– Немного выпить – это во-первых. А во-вторых, услышать, что напел тебе Дамян. Жаль, что он меня опередил.

– Ты прав, Боби, тебе есть о чем жалеть. Потому что Жилков рассказал мне все. Все, запомни это. Не верится? Ну и не надо… А почему, собственно, ты меня допрашиваешь? Ты что, собутыльник этого Геренского, что ли?

– Между прочим, я навел справки о Геренском. Старый и хитрый лис – так говорят сведущие люди. Берется за самые запутанные дела. И почти всегда распутывает, имей в виду. А у тебя в нашей истории рыльце тоже в пушку, сама знаешь.

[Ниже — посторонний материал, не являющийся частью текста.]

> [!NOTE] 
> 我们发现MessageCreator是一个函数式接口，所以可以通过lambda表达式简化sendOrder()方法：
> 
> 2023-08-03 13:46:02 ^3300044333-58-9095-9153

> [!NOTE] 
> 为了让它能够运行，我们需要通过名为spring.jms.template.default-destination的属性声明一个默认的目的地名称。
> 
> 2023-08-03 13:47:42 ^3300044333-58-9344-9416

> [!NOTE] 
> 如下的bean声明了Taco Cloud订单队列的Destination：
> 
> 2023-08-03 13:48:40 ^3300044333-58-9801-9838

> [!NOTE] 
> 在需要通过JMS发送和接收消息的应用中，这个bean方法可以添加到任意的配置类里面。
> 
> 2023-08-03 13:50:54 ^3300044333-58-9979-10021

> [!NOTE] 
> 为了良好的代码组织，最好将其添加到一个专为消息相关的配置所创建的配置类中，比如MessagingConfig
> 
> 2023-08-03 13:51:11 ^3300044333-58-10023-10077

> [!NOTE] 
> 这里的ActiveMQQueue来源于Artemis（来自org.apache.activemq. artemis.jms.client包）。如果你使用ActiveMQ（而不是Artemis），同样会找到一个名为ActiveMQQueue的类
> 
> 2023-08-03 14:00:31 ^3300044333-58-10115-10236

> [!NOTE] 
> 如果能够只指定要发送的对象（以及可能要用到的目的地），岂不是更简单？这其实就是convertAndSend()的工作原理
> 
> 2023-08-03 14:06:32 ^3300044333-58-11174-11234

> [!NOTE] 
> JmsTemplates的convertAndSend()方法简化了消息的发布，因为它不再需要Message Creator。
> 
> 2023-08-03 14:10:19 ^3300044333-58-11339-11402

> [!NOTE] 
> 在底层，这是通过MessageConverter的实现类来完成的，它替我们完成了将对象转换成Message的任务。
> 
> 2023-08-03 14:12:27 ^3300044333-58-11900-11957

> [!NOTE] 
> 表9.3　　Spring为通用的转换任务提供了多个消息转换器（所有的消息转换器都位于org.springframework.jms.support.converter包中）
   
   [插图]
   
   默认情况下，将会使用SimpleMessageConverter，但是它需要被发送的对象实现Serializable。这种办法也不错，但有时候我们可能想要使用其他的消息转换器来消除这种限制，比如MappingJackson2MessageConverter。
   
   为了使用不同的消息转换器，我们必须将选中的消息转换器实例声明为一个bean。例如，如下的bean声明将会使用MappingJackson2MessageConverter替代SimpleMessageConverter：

– Если узнают правду, мне нечего бояться, – бестрепетно сказала она. – Но так уж и быть. Сперва выпьем, потом о разговоре с Дамяном…

В конце ее рассказа Боби заерзал в кресле. Оказалось, что дурак Жилков действительно выболтал все.

– Натворили дел, теперь думайте оба, как спасти свою шкуру, – назидательно закончила Даргова.

– Ну и крепкие же у тебя нервы, Беба. На зависть крепкие. Как жилы коровьи, – сказал Паликаров. – О своей позаботься шкуре, о своей. Геренский от крошки Лени теперь знает и еще кое-что. Подробность, о которой мы благоразумно умолчали. О твоих криках, Беба. Ты помнишь, пока вы блаженствовали наверху, в спальне, ты вдруг завопила на всю округу: «Я тебя убью!»? Значит, ты запугивала Жоржа. А четверть часа спустя исполнила угрозу.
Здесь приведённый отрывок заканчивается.